The Fed also repeated a pledge to “act as appropriate to sustain the expansion” – wording that the financial markets have interpreted as a signal of possible future rate cuts.
Stocks tumbled soon after the Fed issued its statement at 2 p.m. Eastern time. The Dow Jones Industrial Average, which had been nearly flat before the announcement, was off nearly 300 points about an hour later just as Chairman Jerome Powell was holding a news conference. Investors appeared disappointed that Powell declined to say that the Fed envisions multiple rate cuts to follow Wednesday’s.
The central bank reduced its benchmark rate – which affects many loans for households and businesses – by a quarter-point to a range of 2 per cent to 2.25 per cent. It’s the first rate cut since December 2008 during the depths of the Great Recession, when the Fed slashed its rate to a record low near-zero and kept it there until 2015. The economy is far healthier now despite risks to what’s become the longest expansion on record.
In addition to its rate cut, the Fed also said it would stop shrinking its enormous bond portfolio in August, two months earlier than planned. This step is intended to avoid putting upward pressure on long-term borrowing rates. The Fed had aggressively bought Treasury and mortgage bonds after the financial crisis to drive down long-term rates, but had been gradually shrinking its balance sheet as the economy strengthened.
The Fed’s action on Wednesday was approved by a 8-2 vote, with two dissents: Esther George, president of the Fed’s Kansas City regional bank, and Eric Rosengren, head of the Boston Fed, wanted to keep rates unchanged. It was the first time there have been as many as two dissents since December 2017 and suggests that Powell may face opposition if he seeks further rate cuts this year.

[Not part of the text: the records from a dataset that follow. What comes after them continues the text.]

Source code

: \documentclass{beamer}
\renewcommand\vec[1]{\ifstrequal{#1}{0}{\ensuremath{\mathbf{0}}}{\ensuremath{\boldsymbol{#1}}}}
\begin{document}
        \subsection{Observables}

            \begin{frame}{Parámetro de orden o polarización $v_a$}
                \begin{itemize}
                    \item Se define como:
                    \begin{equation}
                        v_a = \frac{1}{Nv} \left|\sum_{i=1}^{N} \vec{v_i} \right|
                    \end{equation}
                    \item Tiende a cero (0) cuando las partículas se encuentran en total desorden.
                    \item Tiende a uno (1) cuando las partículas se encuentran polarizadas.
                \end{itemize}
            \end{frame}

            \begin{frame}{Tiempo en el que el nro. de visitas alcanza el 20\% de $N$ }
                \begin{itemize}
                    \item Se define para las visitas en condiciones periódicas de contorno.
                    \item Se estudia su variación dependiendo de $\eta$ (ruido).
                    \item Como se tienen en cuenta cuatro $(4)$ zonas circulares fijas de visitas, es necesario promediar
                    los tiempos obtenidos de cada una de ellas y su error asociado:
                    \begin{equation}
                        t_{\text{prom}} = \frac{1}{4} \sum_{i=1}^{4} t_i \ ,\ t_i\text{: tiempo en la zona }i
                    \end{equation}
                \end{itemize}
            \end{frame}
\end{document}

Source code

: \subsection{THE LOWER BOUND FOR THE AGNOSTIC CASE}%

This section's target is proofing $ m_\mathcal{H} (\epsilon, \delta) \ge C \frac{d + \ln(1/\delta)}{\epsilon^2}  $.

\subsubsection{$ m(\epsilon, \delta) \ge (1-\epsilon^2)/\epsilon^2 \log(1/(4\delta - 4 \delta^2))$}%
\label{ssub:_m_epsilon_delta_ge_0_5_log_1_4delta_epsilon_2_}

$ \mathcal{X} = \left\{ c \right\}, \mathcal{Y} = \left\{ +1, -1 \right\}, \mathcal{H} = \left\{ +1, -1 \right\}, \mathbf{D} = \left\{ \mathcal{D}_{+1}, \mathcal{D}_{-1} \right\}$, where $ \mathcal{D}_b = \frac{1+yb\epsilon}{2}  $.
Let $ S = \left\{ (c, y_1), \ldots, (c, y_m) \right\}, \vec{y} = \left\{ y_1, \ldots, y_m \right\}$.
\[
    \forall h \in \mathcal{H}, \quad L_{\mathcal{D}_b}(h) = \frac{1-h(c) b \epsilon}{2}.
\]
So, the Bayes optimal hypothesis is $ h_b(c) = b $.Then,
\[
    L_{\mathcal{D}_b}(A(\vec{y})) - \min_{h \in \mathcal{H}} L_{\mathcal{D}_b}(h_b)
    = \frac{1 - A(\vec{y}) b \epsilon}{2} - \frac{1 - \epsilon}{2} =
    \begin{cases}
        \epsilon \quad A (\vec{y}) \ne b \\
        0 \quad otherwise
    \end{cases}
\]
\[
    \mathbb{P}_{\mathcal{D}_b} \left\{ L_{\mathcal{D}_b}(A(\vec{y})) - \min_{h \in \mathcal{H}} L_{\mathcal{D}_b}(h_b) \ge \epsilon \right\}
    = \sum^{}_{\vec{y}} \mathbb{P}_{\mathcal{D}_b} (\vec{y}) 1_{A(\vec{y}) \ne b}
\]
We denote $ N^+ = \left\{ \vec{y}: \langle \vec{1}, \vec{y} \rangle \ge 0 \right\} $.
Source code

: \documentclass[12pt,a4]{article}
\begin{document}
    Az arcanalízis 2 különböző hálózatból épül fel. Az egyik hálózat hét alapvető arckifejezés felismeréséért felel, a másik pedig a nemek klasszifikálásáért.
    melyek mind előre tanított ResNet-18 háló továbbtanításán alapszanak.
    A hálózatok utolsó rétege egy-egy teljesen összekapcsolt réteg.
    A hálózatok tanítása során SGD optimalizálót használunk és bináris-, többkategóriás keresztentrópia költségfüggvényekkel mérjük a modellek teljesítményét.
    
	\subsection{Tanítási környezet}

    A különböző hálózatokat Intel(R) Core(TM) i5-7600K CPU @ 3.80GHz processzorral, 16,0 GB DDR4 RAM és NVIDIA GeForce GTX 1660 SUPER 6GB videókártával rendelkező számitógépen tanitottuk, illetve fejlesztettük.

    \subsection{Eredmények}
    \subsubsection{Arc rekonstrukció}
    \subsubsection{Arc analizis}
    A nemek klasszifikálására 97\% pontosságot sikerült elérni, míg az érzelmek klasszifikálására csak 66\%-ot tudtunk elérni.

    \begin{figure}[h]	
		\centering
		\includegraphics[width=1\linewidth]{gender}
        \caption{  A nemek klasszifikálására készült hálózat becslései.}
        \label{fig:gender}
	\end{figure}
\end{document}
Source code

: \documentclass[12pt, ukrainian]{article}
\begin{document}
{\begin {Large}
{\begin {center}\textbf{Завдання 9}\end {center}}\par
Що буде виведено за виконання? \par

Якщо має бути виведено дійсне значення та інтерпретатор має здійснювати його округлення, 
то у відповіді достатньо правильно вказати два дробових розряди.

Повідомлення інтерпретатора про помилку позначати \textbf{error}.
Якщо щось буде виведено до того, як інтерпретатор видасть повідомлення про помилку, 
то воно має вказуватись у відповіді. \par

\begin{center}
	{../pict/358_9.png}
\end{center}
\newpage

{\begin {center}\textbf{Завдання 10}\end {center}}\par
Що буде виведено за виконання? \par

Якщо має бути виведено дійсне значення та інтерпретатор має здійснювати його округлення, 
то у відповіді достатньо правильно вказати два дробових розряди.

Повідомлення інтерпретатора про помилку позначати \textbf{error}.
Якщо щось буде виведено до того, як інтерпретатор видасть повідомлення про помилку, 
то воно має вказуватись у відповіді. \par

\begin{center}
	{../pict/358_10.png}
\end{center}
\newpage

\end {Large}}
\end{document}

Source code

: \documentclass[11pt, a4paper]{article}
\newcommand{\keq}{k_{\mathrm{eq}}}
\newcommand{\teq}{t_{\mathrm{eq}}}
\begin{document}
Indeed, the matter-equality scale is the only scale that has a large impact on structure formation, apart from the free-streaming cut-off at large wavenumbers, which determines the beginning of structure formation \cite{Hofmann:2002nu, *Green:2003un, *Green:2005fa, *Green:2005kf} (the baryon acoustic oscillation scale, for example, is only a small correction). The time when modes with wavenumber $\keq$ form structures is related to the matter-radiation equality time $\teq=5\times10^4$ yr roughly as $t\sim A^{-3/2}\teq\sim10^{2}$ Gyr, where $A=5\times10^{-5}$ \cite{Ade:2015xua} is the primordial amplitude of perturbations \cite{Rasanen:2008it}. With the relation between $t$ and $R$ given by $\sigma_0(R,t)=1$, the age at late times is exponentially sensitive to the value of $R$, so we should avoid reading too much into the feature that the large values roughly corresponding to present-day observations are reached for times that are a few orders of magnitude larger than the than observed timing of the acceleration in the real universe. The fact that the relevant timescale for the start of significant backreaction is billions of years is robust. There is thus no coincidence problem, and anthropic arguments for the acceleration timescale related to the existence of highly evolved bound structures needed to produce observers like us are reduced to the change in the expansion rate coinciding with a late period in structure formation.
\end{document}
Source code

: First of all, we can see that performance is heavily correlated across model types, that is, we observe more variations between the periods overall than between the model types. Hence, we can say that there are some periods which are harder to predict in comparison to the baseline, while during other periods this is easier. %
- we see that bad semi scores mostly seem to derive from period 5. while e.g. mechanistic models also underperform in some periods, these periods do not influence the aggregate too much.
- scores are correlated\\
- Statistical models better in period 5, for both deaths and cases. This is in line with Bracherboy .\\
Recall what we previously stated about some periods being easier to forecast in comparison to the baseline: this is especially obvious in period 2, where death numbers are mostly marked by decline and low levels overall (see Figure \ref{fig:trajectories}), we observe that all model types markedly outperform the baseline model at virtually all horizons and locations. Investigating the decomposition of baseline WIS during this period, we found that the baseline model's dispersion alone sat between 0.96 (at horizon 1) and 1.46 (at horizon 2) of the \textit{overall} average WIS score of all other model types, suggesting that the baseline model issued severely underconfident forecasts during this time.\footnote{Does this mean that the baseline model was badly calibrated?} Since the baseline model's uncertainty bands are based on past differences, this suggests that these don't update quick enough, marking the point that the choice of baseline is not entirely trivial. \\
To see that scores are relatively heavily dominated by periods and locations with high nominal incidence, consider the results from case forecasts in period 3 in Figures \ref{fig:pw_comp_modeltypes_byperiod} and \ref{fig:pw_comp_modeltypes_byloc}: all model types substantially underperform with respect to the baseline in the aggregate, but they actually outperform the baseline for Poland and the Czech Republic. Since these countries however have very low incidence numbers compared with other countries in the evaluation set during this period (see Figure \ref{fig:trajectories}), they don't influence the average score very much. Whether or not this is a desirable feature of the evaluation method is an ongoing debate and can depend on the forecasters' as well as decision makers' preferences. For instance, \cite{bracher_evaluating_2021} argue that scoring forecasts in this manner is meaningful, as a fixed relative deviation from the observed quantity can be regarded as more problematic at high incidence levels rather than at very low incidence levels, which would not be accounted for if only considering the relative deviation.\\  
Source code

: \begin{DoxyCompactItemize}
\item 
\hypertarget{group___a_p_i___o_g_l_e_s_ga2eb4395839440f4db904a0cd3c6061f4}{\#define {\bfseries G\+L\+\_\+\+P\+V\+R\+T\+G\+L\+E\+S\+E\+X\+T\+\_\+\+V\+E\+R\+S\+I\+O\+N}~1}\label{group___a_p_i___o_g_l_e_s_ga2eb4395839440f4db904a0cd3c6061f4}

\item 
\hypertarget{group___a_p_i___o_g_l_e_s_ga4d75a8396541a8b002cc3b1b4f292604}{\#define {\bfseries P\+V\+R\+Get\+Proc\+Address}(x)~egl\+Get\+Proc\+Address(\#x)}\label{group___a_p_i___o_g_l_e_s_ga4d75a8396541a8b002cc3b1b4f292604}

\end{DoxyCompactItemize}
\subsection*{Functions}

Compared with when the Fed previously cut rates more than a decade ago, the economy is now solid by most measures, if not spectacular. Consumers are spending. Unemployment is close to a half-century low. A recession hardly seems imminent.
Yet the Fed, under Powell, has signalled that rising economic pressures, notably from Trump’s trade wars and from weakness in Europe, Asia and elsewhere, have become cause for concern. So has an inflation rate that remains stubbornly below the Fed’s two per cent target level.